Friday, April 15, 2005

 

The REAL Evil Empire

So, back before there was a Super Walmart on every corner, especially one within reasonable driving distance of Brentwood TN, there was the store all high school girls frequented for their discount shopping needs: Target. Now, I know what you're thinking, "Target, what's so special about Target?" Where else can you buy cd's, flip flops, candy necklaces, tank tops, candles, earrings, and spaghettio's? Okay, Walmart. But there was no Walmart in Brentwood. So we frequently spent Friday nights wandering about Target finding ways to spend our Daddy's money on these 17 year old essentials. As I grew and went to college, conveniently there was a Target right next to OSU's campus. No Walmart for miles. Just Target. Again, much of my hard earned minimum wage was spent in trips for simple things like hangers. No, a girl needs much more than hangers. She needs tee shirts, matching watermelon cups and bowls, bean bags, dry erase boards, chips and salsa, greeting cards, and flip flops. It's impossible to walk out of the place for less than $50! No matter what you're going for!

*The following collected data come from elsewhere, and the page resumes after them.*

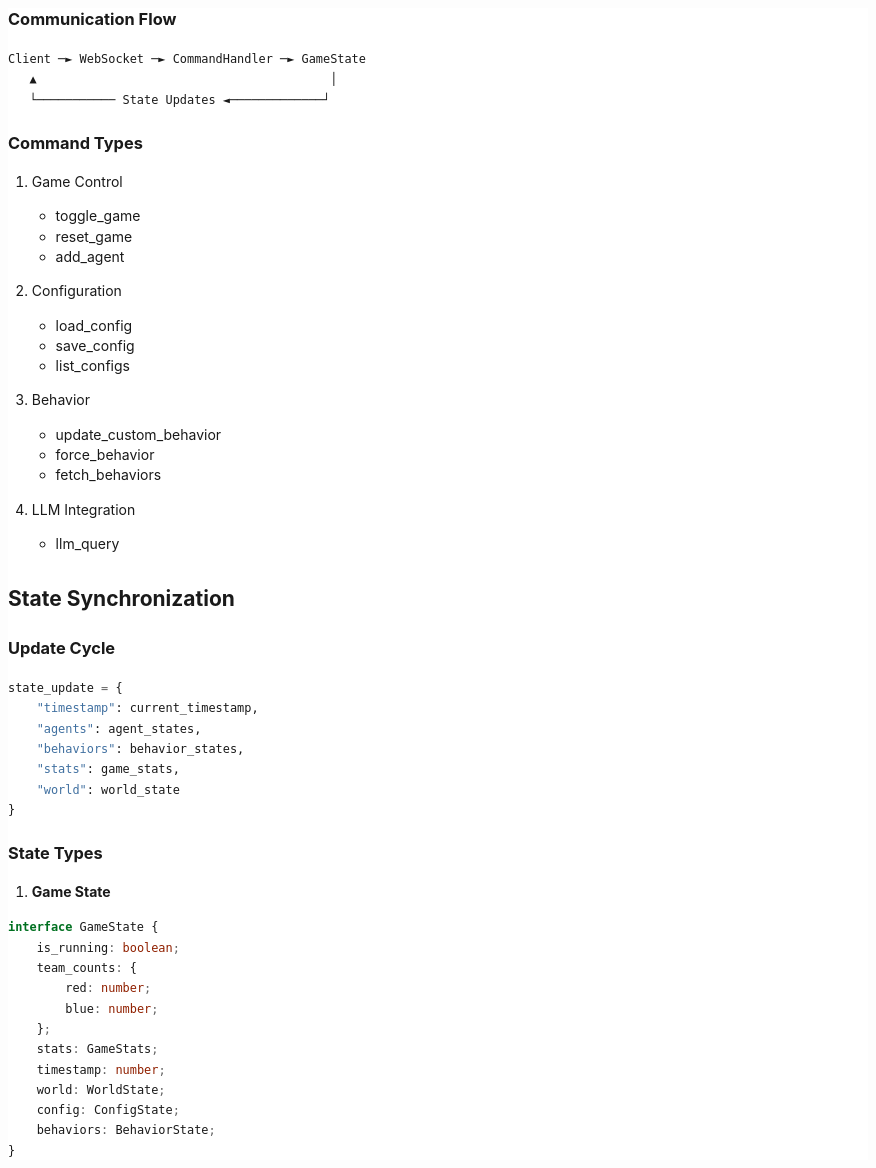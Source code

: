 ### Communication Flow
```
Client ─► WebSocket ─► CommandHandler ─► GameState
   ▲                                         │
   └─────────── State Updates ◄─────────────┘
```

### Command Types
1. Game Control
   - toggle_game
   - reset_game
   - add_agent

2. Configuration
   - load_config
   - save_config
   - list_configs

3. Behavior
   - update_custom_behavior
   - force_behavior
   - fetch_behaviors

4. LLM Integration
   - llm_query

## State Synchronization

### Update Cycle
```python
state_update = {
    "timestamp": current_timestamp,
    "agents": agent_states,
    "behaviors": behavior_states,
    "stats": game_stats,
    "world": world_state
}
```

### State Types

1. **Game State**
```typescript
interface GameState {
    is_running: boolean;
    team_counts: {
        red: number;
        blue: number;
    };
    stats: GameStats;
    timestamp: number;
    world: WorldState;
    config: ConfigState;
    behaviors: BehaviorState;
}
```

So yesterday Andy says, "Hey, while you're out doing errands, can you get me some jockey shorts?" After clarifying that he meant boxer briefs for sports purposes, I swung on over to Target here in State College. It's right down the road from Walmart, but that's neither here nor there. I don't like Walmart. I get lost. And I miss the pretty red decor. But I digress.

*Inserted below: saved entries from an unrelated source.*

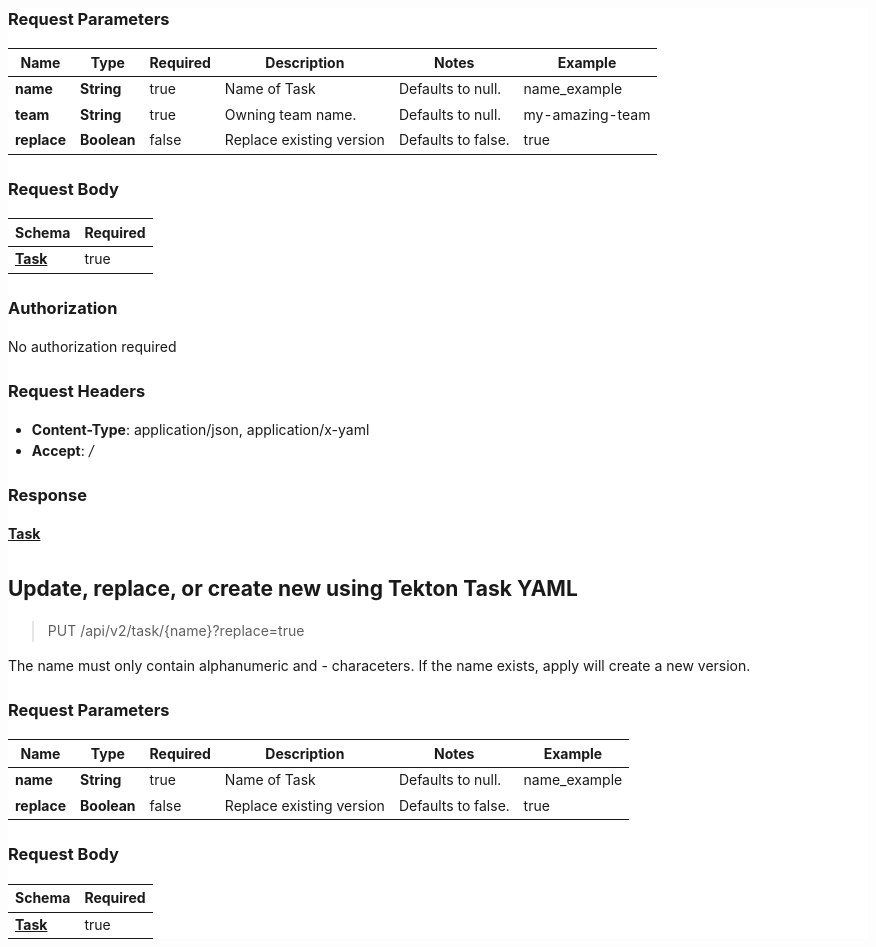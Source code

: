 ### Request Parameters


| Name | Type | Required | Description | Notes | Example |
| ---- | ---- | -------- | ----------- | --- |---|
| **name** | **String** | true | Name of Task | Defaults to null. | name_example
| **team** | **String** | true | Owning team name. | Defaults to null. | my-amazing-team
| **replace** | **Boolean** | false | Replace existing version | Defaults to false. | true

### Request Body
| Schema | Required | 
| ------ | --- | 
| [**Task**](../Models/Task.md) | true |


### Authorization

No authorization required

### Request Headers

- **Content-Type**: application/json, application/x-yaml
- **Accept**: */*

### Response

[**Task**](../Models/Task.md)

<a name="apply12"></a>
## **Update, replace, or create new using Tekton Task YAML**

> PUT /api/v2/task/{name}?replace=true

The name must only contain alphanumeric and - characeters. If the name exists, apply will create a new version.

### Request Parameters


| Name | Type | Required | Description | Notes | Example |
| ---- | ---- | -------- | ----------- | --- |---|
| **name** | **String** | true | Name of Task | Defaults to null. | name_example
| **replace** | **Boolean** | false | Replace existing version | Defaults to false. | true

### Request Body
| Schema | Required | 
| ------ | --- | 
| [**Task**](../Models/Task.md) | true |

So I went in with the specific purpose to get the boxer briefs, and while I was at it a much needed tablecloth for my dining room table. Mistake #1: I slowed down at the entrance when I saw the dollar deal shelves. NEVER STOP AT THE DOLLAR DEAL SHELVES. Four bamboo placemats with matching coasters, one pair of green flip flops, three painted pail planters, and a packet of cat grass seed later I had finally walked more than ten feet from the door. And that was with extreme will power against buying the brightly colored chips and salsa bowls.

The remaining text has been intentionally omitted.